Localizing Cells in Phase-Contrast Microscopy Images using Sparse and Noisy Center-Point Annotations
Submitted by Benjamin Eckhardt on April 1, 2024. Reviewed by Dr. Dmytro Fishman and Dr. Constantin Pape.
This is the code of my Bachelor's Thesis conducted with the Biomedical Computer Vision Lab at University of Tartu and the Computational Cell Analytics group at University of Göttingen for a human genome study at Wellcome Sanger Institute in Cambridge. The goal of this work is to localize and count the living cells in low-quality phase-contrast images using only sparse and noisy center-point annotations.
Notebooks with results of the experiments together with their code are under ./runs.
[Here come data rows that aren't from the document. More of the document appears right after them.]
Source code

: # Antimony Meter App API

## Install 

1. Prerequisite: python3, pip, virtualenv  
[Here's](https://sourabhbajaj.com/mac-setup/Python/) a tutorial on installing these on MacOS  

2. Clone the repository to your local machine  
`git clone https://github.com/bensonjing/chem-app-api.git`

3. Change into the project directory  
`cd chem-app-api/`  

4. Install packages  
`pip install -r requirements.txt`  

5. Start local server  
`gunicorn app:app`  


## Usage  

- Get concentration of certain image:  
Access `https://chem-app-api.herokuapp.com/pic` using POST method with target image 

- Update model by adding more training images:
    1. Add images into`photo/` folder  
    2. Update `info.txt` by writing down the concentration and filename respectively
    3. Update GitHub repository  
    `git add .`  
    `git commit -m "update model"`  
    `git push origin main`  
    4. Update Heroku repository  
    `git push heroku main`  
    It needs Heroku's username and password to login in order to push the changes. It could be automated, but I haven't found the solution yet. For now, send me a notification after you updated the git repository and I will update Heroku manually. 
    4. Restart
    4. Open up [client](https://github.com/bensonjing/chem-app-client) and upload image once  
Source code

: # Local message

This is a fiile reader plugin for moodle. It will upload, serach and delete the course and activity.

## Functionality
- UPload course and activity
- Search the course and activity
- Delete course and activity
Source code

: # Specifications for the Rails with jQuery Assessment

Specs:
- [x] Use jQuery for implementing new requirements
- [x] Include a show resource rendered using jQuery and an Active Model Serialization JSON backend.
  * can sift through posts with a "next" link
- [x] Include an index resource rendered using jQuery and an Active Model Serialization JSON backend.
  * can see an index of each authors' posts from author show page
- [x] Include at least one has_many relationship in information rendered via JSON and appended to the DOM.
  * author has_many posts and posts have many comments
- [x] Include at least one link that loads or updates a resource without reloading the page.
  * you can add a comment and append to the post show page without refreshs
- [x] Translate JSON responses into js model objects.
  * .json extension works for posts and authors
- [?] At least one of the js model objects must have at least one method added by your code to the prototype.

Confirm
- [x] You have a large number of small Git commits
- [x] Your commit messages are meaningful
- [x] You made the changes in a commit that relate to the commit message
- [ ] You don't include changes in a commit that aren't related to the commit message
The data is in the ./data folder.
Computer vision and in particular object detection using deep learning has been the key for automated high-throughput data analysis in many applications. This thesis applies object detection in, at a first glance, very unusual area - genome research. Specifically, our collaborators at the Wellcome Sanger Institute in Cambridge aim to map vital genes in humans. To this end, they continuously introduce targeted mutations in the genome of a human cell culture and count the surviving cells' proportion. The great number of counts that has to be performed demands for an automated high-throughput workflow with low recurring costs. Our collaborators previously relied on using the Countess 3 FL cell counting device by ThermoFisher in an expensive and time-consuming semi-manual process with unacceptable inaccuracies. By developing multiple approaches to count cells using only microscopy images, we minimize material and time expenses and contribute to a completely automated and resource efficient high-throughput workflow for the mapping of vital genes.
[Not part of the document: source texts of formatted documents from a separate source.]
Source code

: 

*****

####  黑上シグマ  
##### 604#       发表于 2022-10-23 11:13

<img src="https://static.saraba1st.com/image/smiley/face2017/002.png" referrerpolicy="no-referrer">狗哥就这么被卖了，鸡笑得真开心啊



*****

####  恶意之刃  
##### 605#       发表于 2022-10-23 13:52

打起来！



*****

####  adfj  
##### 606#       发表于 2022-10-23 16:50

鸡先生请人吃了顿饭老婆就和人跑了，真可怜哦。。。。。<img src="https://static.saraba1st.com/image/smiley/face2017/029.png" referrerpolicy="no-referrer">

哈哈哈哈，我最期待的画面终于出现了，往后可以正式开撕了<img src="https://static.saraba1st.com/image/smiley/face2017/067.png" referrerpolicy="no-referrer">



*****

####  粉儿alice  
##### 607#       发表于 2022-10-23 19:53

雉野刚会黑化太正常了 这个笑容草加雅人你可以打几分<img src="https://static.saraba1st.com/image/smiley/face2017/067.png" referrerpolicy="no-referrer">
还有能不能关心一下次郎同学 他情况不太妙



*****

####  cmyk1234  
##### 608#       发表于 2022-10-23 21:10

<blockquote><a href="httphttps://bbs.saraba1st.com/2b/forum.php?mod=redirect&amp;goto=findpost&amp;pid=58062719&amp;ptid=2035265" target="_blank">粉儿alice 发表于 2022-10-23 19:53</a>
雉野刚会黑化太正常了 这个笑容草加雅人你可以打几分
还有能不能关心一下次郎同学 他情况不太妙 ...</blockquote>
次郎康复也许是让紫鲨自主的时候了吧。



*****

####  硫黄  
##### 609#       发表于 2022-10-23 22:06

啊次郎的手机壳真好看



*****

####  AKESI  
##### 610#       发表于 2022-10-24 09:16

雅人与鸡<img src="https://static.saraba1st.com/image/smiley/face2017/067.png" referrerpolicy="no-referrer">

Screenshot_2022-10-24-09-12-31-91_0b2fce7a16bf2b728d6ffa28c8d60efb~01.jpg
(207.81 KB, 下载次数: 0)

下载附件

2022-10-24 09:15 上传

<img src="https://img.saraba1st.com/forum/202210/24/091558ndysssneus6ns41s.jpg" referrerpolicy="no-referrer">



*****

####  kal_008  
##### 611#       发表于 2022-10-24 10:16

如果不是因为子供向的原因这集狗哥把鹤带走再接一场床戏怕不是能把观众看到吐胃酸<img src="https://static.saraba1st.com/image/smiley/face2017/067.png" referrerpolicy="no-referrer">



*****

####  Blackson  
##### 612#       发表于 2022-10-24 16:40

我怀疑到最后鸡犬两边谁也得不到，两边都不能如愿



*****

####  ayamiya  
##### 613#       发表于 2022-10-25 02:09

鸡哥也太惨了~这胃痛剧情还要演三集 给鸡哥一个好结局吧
Classical image analysis approaches often suffer from susceptibility to small fluctuations in data. Machine learning and in particular deep learning algorithms can learn robust labeling functions, but often require large amounts of high-quality annotations. Producing annotations of sufficient quality takes a lot of work and may therefore be a major bottleneck. Therefore, in this thesis we focus on predicting cell counts in microscopy images using only point annotations at cell centers, which are very cheap to obtain with a single click per instance.
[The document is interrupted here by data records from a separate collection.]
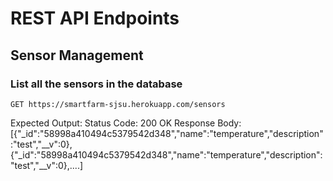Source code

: # REST API Endpoints
## Sensor Management
### List all the sensors in the database
    GET https://smartfarm-sjsu.herokuapp.com/sensors
Expected Output:
    Status Code: 200 OK
    Response Body:
    [{"_id":"58998a410494c5379542d348","name":"temperature","description":"test","__v":0},
     {"_id":"58998a410494c5379542d348","name":"temperature","description":"test","__v":0},....]
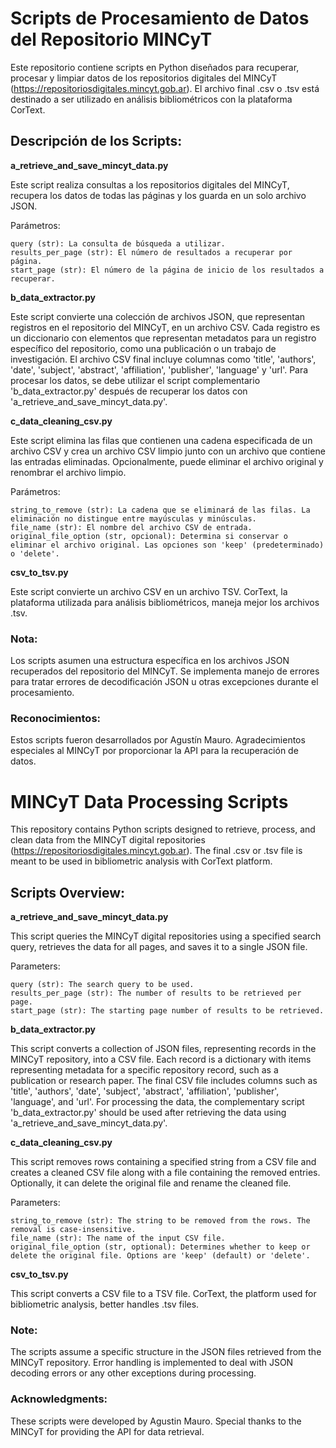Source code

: # Scripts de Procesamiento de Datos del Repositorio MINCyT

Este repositorio contiene scripts en Python diseñados para recuperar, procesar y limpiar datos de los repositorios digitales del MINCyT (https://repositoriosdigitales.mincyt.gob.ar).
El archivo final .csv o .tsv está destinado a ser utilizado en análisis bibliométricos con la plataforma CorText.

## Descripción de los Scripts:
**a_retrieve_and_save_mincyt_data.py**

Este script realiza consultas a los repositorios digitales del MINCyT, recupera los datos de todas las páginas y los guarda en un solo archivo JSON.

Parámetros:

    query (str): La consulta de búsqueda a utilizar.
    results_per_page (str): El número de resultados a recuperar por página.
    start_page (str): El número de la página de inicio de los resultados a recuperar.

**b_data_extractor.py**

Este script convierte una colección de archivos JSON, que representan registros en el repositorio del MINCyT, en un archivo CSV.
Cada registro es un diccionario con elementos que representan metadatos para un registro específico del repositorio, como una publicación o un trabajo de investigación.
El archivo CSV final incluye columnas como 'title', 'authors', 'date', 'subject', 'abstract', 'affiliation', 'publisher', 'language' y 'url'.
Para procesar los datos, se debe utilizar el script complementario 'b_data_extractor.py' después de recuperar los datos con 'a_retrieve_and_save_mincyt_data.py'.

**c_data_cleaning_csv.py**

Este script elimina las filas que contienen una cadena especificada de un archivo CSV y crea un archivo CSV limpio junto con un archivo que contiene las entradas eliminadas.
Opcionalmente, puede eliminar el archivo original y renombrar el archivo limpio.

Parámetros:

    string_to_remove (str): La cadena que se eliminará de las filas. La eliminación no distingue entre mayúsculas y minúsculas.
    file_name (str): El nombre del archivo CSV de entrada.
    original_file_option (str, opcional): Determina si conservar o eliminar el archivo original. Las opciones son 'keep' (predeterminado) o 'delete'.

**csv_to_tsv.py**

Este script convierte un archivo CSV en un archivo TSV. CorText, la plataforma utilizada para análisis bibliométricos, maneja mejor los archivos .tsv.

### Nota:

Los scripts asumen una estructura específica en los archivos JSON recuperados del repositorio del MINCyT.
Se implementa manejo de errores para tratar errores de decodificación JSON u otras excepciones durante el procesamiento.

### Reconocimientos:
Estos scripts fueron desarrollados por Agustín Mauro.
Agradecimientos especiales al MINCyT por proporcionar la API para la recuperación de datos.




# MINCyT Data Processing Scripts

This repository contains Python scripts designed to retrieve, process, and clean data from the MINCyT digital repositories (https://repositoriosdigitales.mincyt.gob.ar).
The final .csv or .tsv file is meant to be used in bibliometric analysis with CorText platform.

## Scripts Overview:
**a_retrieve_and_save_mincyt_data.py**

This script queries the MINCyT digital repositories using a specified search query, retrieves the data for all pages, and saves it to a single JSON file.

Parameters:

    query (str): The search query to be used.
    results_per_page (str): The number of results to be retrieved per page.
    start_page (str): The starting page number of results to be retrieved.


**b_data_extractor.py**

This script converts a collection of JSON files, representing records in the MINCyT repository, into a CSV file. 
Each record is a dictionary with items representing metadata for a specific repository record, such as a publication or research paper.
The final CSV file includes columns such as 'title', 'authors', 'date', 'subject', 'abstract', 'affiliation', 'publisher', 'language', and 'url'. 
For processing the data, the complementary script 'b_data_extractor.py' should be used after retrieving the data using 'a_retrieve_and_save_mincyt_data.py'.


**c_data_cleaning_csv.py**

This script removes rows containing a specified string from a CSV file and creates a cleaned CSV file along with a file containing the removed entries.
Optionally, it can delete the original file and rename the cleaned file.

Parameters:

    string_to_remove (str): The string to be removed from the rows. The removal is case-insensitive.
    file_name (str): The name of the input CSV file.
    original_file_option (str, optional): Determines whether to keep or delete the original file. Options are 'keep' (default) or 'delete'.


**csv_to_tsv.py**

This script converts a CSV file to a TSV file. CorText, the platform used for bibliometric analysis, better handles .tsv files.


### Note:

The scripts assume a specific structure in the JSON files retrieved from the MINCyT repository.
Error handling is implemented to deal with JSON decoding errors or any other exceptions during processing.

### Acknowledgments:
These scripts were developed by Agustin Mauro.
Special thanks to the MINCyT for providing the API for data retrieval.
The images were obtained via the physical phase-contrast microscope EVOS (ThermoFisher) with digital controls enabling precisely reproducible imaging settings. However, the images are of such low resolution, that even a trained expert could not discern cells in some parts of the images with high confluency. Therefore, while being cheap to obtain, the point labels are sparse and noisy. We partly address the noisiness, but leave the sparsity for future work.
We apply several pre-existing zero-shot methods like Cellpose, Stardist and MicroSAM and show that they fail to provide the desired generalization on our dataset. We fine tune the well-known object detection model Mask R-CNN on a synthetic task derived from the point labels, and show that these lead to little promising results as well.
All of these approaches having failed, we develop our own method based on predicting density maps derived as a superposition of Gaussian distributions around the point annotations. We show that this method provides easily interpretable results, which are on par with human annotations. However, it falls short to extrapolate into the systematically annotation free regions of high confluence.
Briefly we report on other failed experiments and explorations, such as clustering based approaches, classical computer-vision filters and Fourier space related transformations with the aim to pronounce cell structures in the images. As a baseline, we develop a cell count estimate based on foreground-background segmentation and an assumed constant cell density in the foreground. We show that this method has severe shortcomings.